The little hamlet of Kabstiel was plagued by mosquitoes and a miasma of
mist in the summer and the frosty devastation of a lingering cold in the
winter. Cattails froze in cracked ice;
water clung to docks like fringes of crystal.
The
major trends of modernity had by passed the Jews of Farstuken like an express
train speeding toward the capital without stopping at any provincial
towns. But Yasha was different.
In the high methane stink of the Farstuken Swamp, he was a rare flower of bold
beauty. He could read Hebrew and Aramaic
by the age of four. He had memorized
large portions of the Pentateuch by the age of six. Before he was ten he was a prodigy in the
Gemara. By his Bar Mitzva he
had read Rashi, the Rambam, the poems of Judah HaLevi, his The Kuzari, and the works of Isaac Abravanel.

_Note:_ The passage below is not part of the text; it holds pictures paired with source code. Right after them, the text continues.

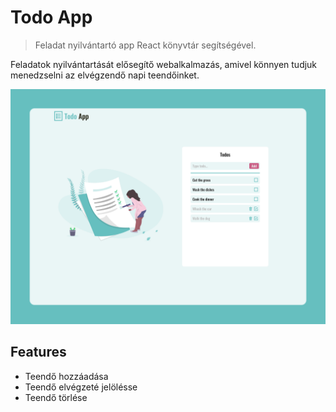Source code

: # Todo App

> Feladat nyilvántartó app React könyvtár segítségével.

Feladatok nyilvántartását elősegítő webalkalmazás, amivel könnyen tudjuk menedzselni az elvégzendő napi teendőinket.

![screenshot](https://github.com/Gkristof96/Todo-app/blob/master/todo_mockup_v1.png)

## Features

- Teendő hozzáadása
- Teendő elvégzeté jelölésse
- Teendő törlése

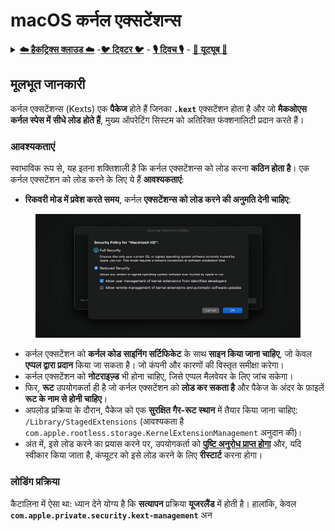 # macOS कर्नल एक्सटेंशन्स

<details>

<summary><a href="https://cloud.hacktricks.xyz/pentesting-cloud/pentesting-cloud-methodology"><strong>☁️ हैकट्रिक्स क्लाउड ☁️</strong></a> -<a href="https://twitter.com/hacktricks_live"><strong>🐦 ट्विटर 🐦</strong></a> - <a href="https://www.twitch.tv/hacktricks_live/schedule"><strong>🎙️ ट्विच 🎙️</strong></a> - <a href="https://www.youtube.com/@hacktricks_LIVE"><strong>🎥 यूट्यूब 🎥</strong></a></summary>

* क्या आप **साइबर सुरक्षा कंपनी** में काम करते हैं? क्या आप अपनी कंपनी को **हैकट्रिक्स में विज्ञापित** देखना चाहते हैं? या क्या आपको **PEASS की नवीनतम संस्करण या HackTricks को PDF में डाउनलोड** करने का एक्सेस चाहिए? [**सदस्यता की योजनाएं**](https://github.com/sponsors/carlospolop) देखें!
* [**The PEASS Family**](https://opensea.io/collection/the-peass-family) की खोज करें, हमारा विशेष संग्रह [**NFTs**](https://opensea.io/collection/the-peass-family)
* [**PEASS और HackTricks की आधिकारिक स्वैग**](https://peass.creator-spring.com) प्राप्त करें
* **डिस्कॉर्ड समूह** या **टेलीग्राम समूह** में **शामिल हों** या **मुझे ट्विटर पर फ़ॉलो करें** [**🐦**](https://github.com/carlospolop/hacktricks/tree/7af18b62b3bdc423e11444677a6a73d4043511e9/\[https:/emojipedia.org/bird/README.md)[**@carlospolopm**](https://twitter.com/hacktricks\_live).
* **हैकिंग ट्रिक्स को PR भेजकर** [**हैकट्रिक्स रेपो**](https://github.com/carlospolop/hacktricks) **और** [**हैकट्रिक्स-क्लाउड रेपो**](https://github.com/carlospolop/hacktricks-cloud) **के माध्यम से अपने हैकिंग ट्रिक्स साझा करें।**

</details>

## मूलभूत जानकारी

कर्नल एक्सटेंशन्स (Kexts) एक **पैकेज** होते हैं जिनका **`.kext`** एक्सटेंशन होता है और जो **मैकओएस कर्नल स्पेस में सीधे लोड होते हैं**, मुख्य ऑपरेटिंग सिस्टम को अतिरिक्त फंक्शनालिटी प्रदान करते हैं।

### आवश्यकताएं

स्वाभाविक रूप से, यह इतना शक्तिशाली है कि कर्नल एक्सटेंशन्स को लोड करना **कठिन होता है**। एक कर्नल एक्सटेंशन को लोड करने के लिए ये हैं **आवश्यकताएं**:

* **रिकवरी मोड में प्रवेश करते समय**, कर्नल **एक्सटेंशन्स को लोड करने की अनुमति देनी चाहिए**:
  
<figure><img src="../../../.gitbook/assets/image (2) (1) (1) (1) (1) (1) (1) (1) (1) (1) (1) (1).png" alt=""><figcaption></figcaption></figure>

* कर्नल एक्सटेंशन को **कर्नल कोड साइनिंग सर्टिफिकेट** के साथ **साइन किया जाना चाहिए**, जो केवल **एप्पल द्वारा प्रदान** किया जा सकता है। जो कंपनी और कारणों की विस्तृत समीक्षा करेगा।
* कर्नल एक्सटेंशन को **नोटराइज़्ड** भी होना चाहिए, जिसे एप्पल मैलवेयर के लिए जांच सकेगा।
* फिर, **रूट** उपयोगकर्ता ही है जो कर्नल एक्सटेंशन को **लोड कर सकता है** और पैकेज के अंदर के फ़ाइलें **रूट के नाम से होनी चाहिए**।
* अपलोड प्रक्रिया के दौरान, पैकेज को एक **सुरक्षित गैर-रूट स्थान** में तैयार किया जाना चाहिए: `/Library/StagedExtensions` (आवश्यकता है `com.apple.rootless.storage.KernelExtensionManagement` अनुदान की)।
* अंत में, इसे लोड करने का प्रयास करने पर, उपयोगकर्ता को [**पुष्टि अनुरोध प्राप्त होगा**](https://developer.apple.com/library/archive/technotes/tn2459/\_index.html) और, यदि स्वीकार किया जाता है, कंप्यूटर को इसे लोड करने के लिए **रीस्टार्ट** करना होगा।

### लोडिंग प्रक्रिया

कैटालिना में ऐसा था: ध्यान देने योग्य है कि **सत्यापन** प्रक्रिया **यूजरलैंड** में होती है। हालांकि, केवल **`com.apple.private.security.kext-management`** अन
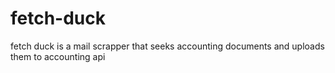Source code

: # fetch-duck
fetch duck is a mail scrapper that seeks accounting documents and uploads them to accounting api 
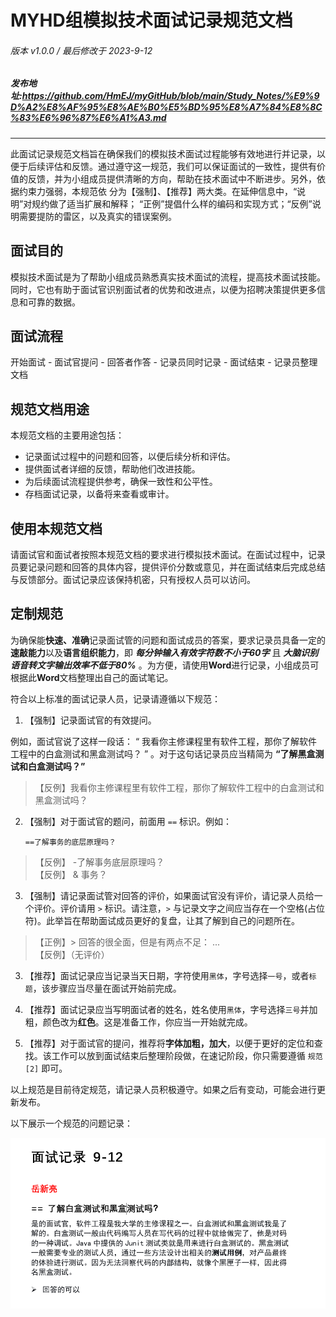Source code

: # MYHD组模拟技术面试记录规范文档

###### 版本 v1.0.0 / 最后修改于 2023-9-12 
##### 发布地址:https://github.com/HmEJ/myGitHub/blob/main/Study_Notes/%E9%9D%A2%E8%AF%95%E8%AE%B0%E5%BD%95%E8%A7%84%E8%8C%83%E6%96%87%E6%A1%A3.md
---

此面试记录规范文档旨在确保我们的模拟技术面试过程能够有效地进行并记录，以便于后续评估和反馈。通过遵守这一规范，我们可以保证面试的一致性，提供有价值的反馈，并为小组成员提供清晰的方向，帮助在技术面试中不断进步。另外，依据约束力强弱，本规范依
分为【强制】、【推荐】两大类。在延伸信息中，“说明”对规约做了适当扩展和解释；
“正例”提倡什么样的编码和实现方式；“反例”说明需要提防的雷区，以及真实的错误案例。

## 面试目的

模拟技术面试是为了帮助小组成员熟悉真实技术面试的流程，提高技术面试技能。同时，它也有助于面试官识别面试者的优势和改进点，以便为招聘决策提供更多信息和可靠的数据。

## 面试流程

开始面试 - 面试官提问 - 回答者作答 - 记录员同时记录 - 面试结束 - 记录员整理文档

## 规范文档用途

本规范文档的主要用途包括：

- 记录面试过程中的问题和回答，以便后续分析和评估。
- 提供面试者详细的反馈，帮助他们改进技能。
- 为后续面试流程提供参考，确保一致性和公平性。
- 存档面试记录，以备将来查看或审计。

## 使用本规范文档

请面试官和面试者按照本规范文档的要求进行模拟技术面试。在面试过程中，记录员要记录问题和回答的具体内容，提供评价分数或意见，并在面试结束后完成总结与反馈部分。面试记录应该保持机密，只有授权人员可以访问。

## 定制规范

为确保能**快速、准确**记录面试管的问题和面试成员的答案，要求记录员具备一定的**速敲能力**以及**语言组织能力**，即 ***每分钟输入有效字符数不小于60字*** 且 ***大脑识别语音转文字输出效率不低于80%*** 。为方便，请使用**Word**进行记录，小组成员可根据此**Word**文档整理出自己的面试笔记。

符合以上标准的面试记录人员，记录请遵循以下规范：

1. 【强制】记录面试官的有效提问。

例如，面试官说了这样一段话： “ 我看你主修课程里有软件工程，那你了解软件工程中的白盒测试和黑盒测试吗？ ” 。对于这句话记录员应当精简为 **“了解黑盒测试和白盒测试吗？”**
>【反例】我看你主修课程里有软件工程，那你了解软件工程中的白盒测试和黑盒测试吗？

2. 【强制】对于面试官的题问，前面用 `==` 标识。例如：

    `==了解事务的底层原理吗？`
>【反例】 -了解事务底层原理吗？<br>
>【反例】 & 事务？

3. 【强制】请记录面试管对回答的评价，如果面试官没有评价，请记录人员给一个评价。评价请用 `>` 标识。请注意，`>` 与记录文字之间应当存在一个空格(占位符)。此举旨在帮助面试成员更好的复盘，让其了解到自己的问题所在。

>【正例】> 回答的很全面，但是有两点不足： ... <br>
>【反例】（无评价）

3. 【推荐】面试记录应当记录当天日期，字符使用`黑体`，字号选择`一号`，或者`标题`，该步骤应当尽量在面试开始前完成。

4. 【推荐】面试记录应当写明面试者的姓名，姓名使用`黑体`，字号选择`三号`并加粗，颜色改为**红色**。这是准备工作，你应当一开始就完成。

5. 【推荐】对于面试官的提问，推荐将**字体加粗，加大**，以便于更好的定位和查找。该工作可以放到面试结束后整理阶段做，在速记阶段，你只需要遵循 `规范[2]` 即可。

以上规范是目前待定规范，请记录人员积极遵守。如果之后有变动，可能会进行更新发布。

以下展示一个规范的问题记录：

![一个规范的记录](img/Snipaste_2023-09-12_15-32-00.png)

It was even rumored that he studied The Zohar, a work of mysticism whose
study was banned to youngsters, even with his rare gifts. He could quote scripture at will or
command. It was only after his Bar
Mitzva that the crack in his piety began to show. Like a fragile vessel filled too fast and too
soon with a sweet and intoxication elixir, Yasha began to read secular Yiddish
works, both novels and shorts stories, and works on mathematics, biology, even
evolution.
From grammar books he taught
himself German and French. By the age of
fifteen he had cut his side locks, shaved the burgeoning beard from his
handsome, angular face, traded his gabardine and silk socks for a short modern
coat and long trousers. He walked about
without a covering over his head. One
day he bid his father, mother and brood of brothers and sisters a fond but cold
farewell and departed for the glitter and grime of Warsaw.